On the recommendation from his advisor at SSE, Paulsson Frenckner, he got a scholarship to spend a year at Carnegie-Mellon University in Pittsburgh in order to learn modern approaches to business education. Carnegie-Mellon in the 1960s was a very lively intellectual environment with no less than four future Nobel Laureates on its faculty – Robert Lucas, Merton Miller, Franco Modigliani, and Herbert Simon. As it turned out, Bertil stayed on there and entered into doctoral studies in management science and operations research. He received his doctoral degree in 1964 with a dissertation, Decision Under Risk, where he employed the method of chance-constrained programming, developed by his thesis advisor William Cooper, to problems in investment and portfolio analysis.
On his return to Sweden, Bertil Näslund’s first academic position was as associate professor (laborator) of business administration at the University of Forestry (Skogshögskolan). In 1966, at age 33, he was appointed as the first professor at the new department of business administration at Stockholm University, a position that he held until 1971 when he moved to Brussels to take part in setting up the European Institute for Advanced Studies in Management (EIASM). A couple of years later, in 1973, he was invited to succeed his teacher Paulsson Frenckner as professor of business administration and head of the cost accounting group at SSE. There, he and his colleagues introduced the first modern finance courses at SSE. Bertil further developed his interest in finance during a two-year stay as a visiting professor at New York University between 1981 and 1983.

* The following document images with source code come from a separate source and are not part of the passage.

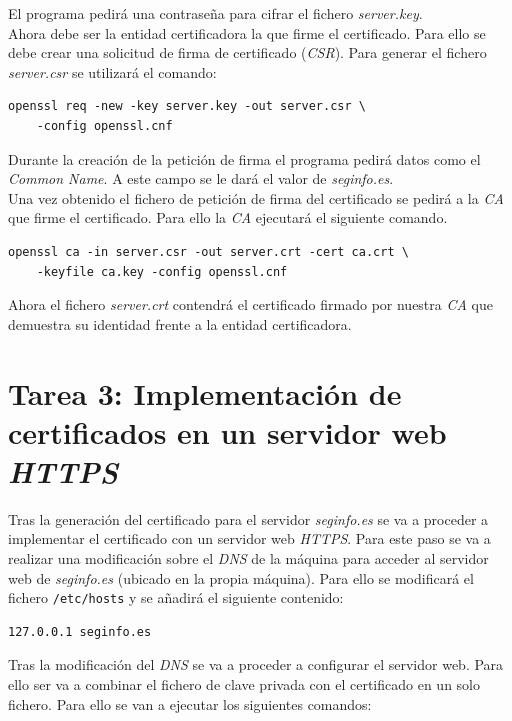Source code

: \documentclass[10pt,a4paper]{article}
\begin{document}
El programa pedirá una contraseña para cifrar el fichero \emph{server.key}.\\
Ahora debe ser la entidad certificadora la que firme el certificado. Para ello se debe crear una solicitud de firma de certificado (\emph{CSR}). Para generar el fichero \emph{server.csr} se utilizará el comando:

\begin{lstlisting}
openssl req -new -key server.key -out server.csr \ 
	-config openssl.cnf
\end{lstlisting}

Durante la creación de la petición de firma el programa pedirá datos como el \emph{Common Name}. A este campo se le dará el valor de \emph{seginfo.es}.\\
Una vez obtenido el fichero de petición de firma del certificado se pedirá a la \emph{CA} que firme el certificado. Para ello la \emph{CA} ejecutará el siguiente comando.

\begin{lstlisting}
openssl ca -in server.csr -out server.crt -cert ca.crt \
	-keyfile ca.key -config openssl.cnf
\end{lstlisting}

Ahora el fichero \emph{server.crt} contendrá el certificado firmado por nuestra \emph{CA} que demuestra su identidad frente a la entidad certificadora.

\newpage
\section{Tarea 3: Implementación de certificados en un servidor web \emph{HTTPS}}

Tras la generación del certificado para el servidor \emph{seginfo.es} se va a proceder a implementar el certificado con un servidor web \emph{HTTPS}. Para este paso se va a realizar una modificación sobre el \emph{DNS} de la máquina para acceder al servidor web de \emph{seginfo.es} (ubicado en la propia máquina). Para ello se modificará el fichero \texttt{/etc/hosts} y se añadirá el siguiente contenido:

\begin{lstlisting}
127.0.0.1 seginfo.es
\end{lstlisting}

Tras la modificación del \emph{DNS} se va a proceder a configurar el servidor web. Para ello ser va a combinar el fichero de clave privada con el certificado en un solo fichero. Para ello se van a ejecutar los siguientes comandos:
\end{document}
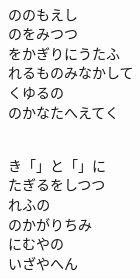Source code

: \documentclass[10pt,b5j]{tarticle} %
\begin{document}
\begin{enumerate}
\begin{minipage}[c]{\blocksize}
        \vspace{\linespace}
        \item~\\
        ののもえし\\
        のをみつつ\\
        をかぎりにうたふ\\
        れるものみなかして\\
        くゆるの\\
        のかなたへえてく
        
        \vspace{\linespace}
        \item~\\
        き「」と「」に\\
        たぎるをしつつ\\
        れふの\\
        のかがりちみ\\
        にむやの\\
        いざやへん
    
    \end{minipage}
\end{enumerate} %
\end{document}
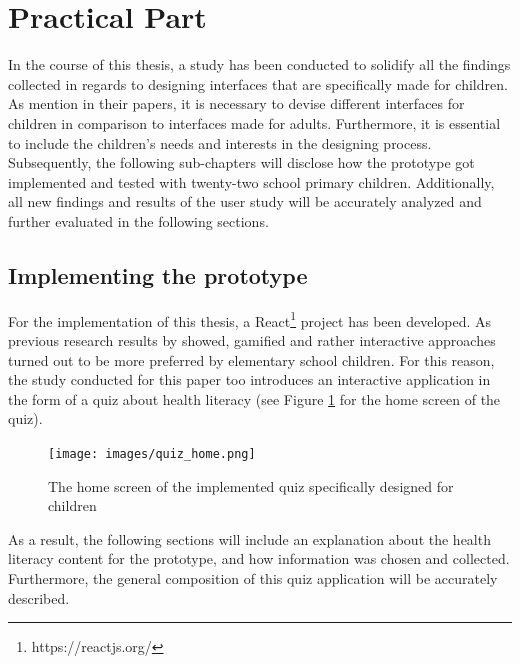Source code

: \section{Practical Part}
\label{section:PracticalPart}
In the course of this thesis, a study has been conducted to solidify all the findings collected in regards to designing interfaces that are specifically made for children. As \textcite{gossen2012search, engen2014ipads, lozano2016dedigitalizing} mention in their papers, it is necessary to devise different interfaces for children in comparison to interfaces made for adults. Furthermore, it is essential to include the children's needs and interests in the designing process.\\
Subsequently, the following sub-chapters will disclose how the prototype got implemented and tested with twenty-two school primary children. Additionally, all new findings and results of the user study will be accurately analyzed and further evaluated in the following sections. 

\subsection{Implementing the prototype}
\label{subsection:ImplementingPrototype}
For the implementation of this thesis, a React\footnote{https://reactjs.org/} project has been developed. As previous research results by \textcite{gossen2012search, lozano2016dedigitalizing} showed, gamified and rather interactive approaches turned out to be more preferred by elementary school children. For this reason, the study conducted for this paper too introduces an interactive application in the form of a quiz about health literacy (see Figure \ref{figure:QuizHome} for the home screen of the quiz). 
\begin{figure}[!ht]
    \centering
    \texttt{[image: images/quiz\_home.png]}
    \caption{
        The home screen of the implemented quiz specifically designed for children
    }
    \label{figure:QuizHome}
\end{figure}
As a result, the following sections will include an explanation about the health literacy content for the prototype, and how information was chosen and collected. Furthermore, the general composition of this quiz application will be accurately described.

On his return from NYU, time was ripe to set up a separate finance department, where Bertil became the first chairman in 1987. Joining forces with colleagues both from economics and business administration, he developed an integrated course program in finance which quickly became very popular with the students. Bertil was able to draw on his wide international network to invite leading scholars as guest researchers and lecturers. This proved beneficial both for raising teaching quality and for stimulating junior colleagues and PhD students. On his retirement in 2000, Bertil could look back on a dynamic period where the finance department had grown from a small, local operation into an internationally highly visible institution. Visibility was further enhanced by several initiatives like hosting the conference of the European Finance Association in 1989 – where Bertil was elected chairman for 1990 – and a Nobel Symposium on law and finance in 1995.
As a researcher, Bertil Näslund had a very fertile mind and his research spanned wide areas ranging from his early work on stochastic decision theory and models of firm dynamics to more recent contributions in finance, particularly on option pricing. Inspired by his Carnegie-Mellon upbringing, he applied quantitative methods in a wide variety of areas including neo-Ricardian theory and the theory of labor-managed firms. Together with his wife, Birgitta Wadell, he wrote a book on theories of the firm. In appreciation of his contributions he was elected a member of the Academy of Sciences and the Academy of Engineering Sciences. For several years, he served as a member and chairman of the committee for the Prize in Economic Sciences in Memory of Alfred Nobel.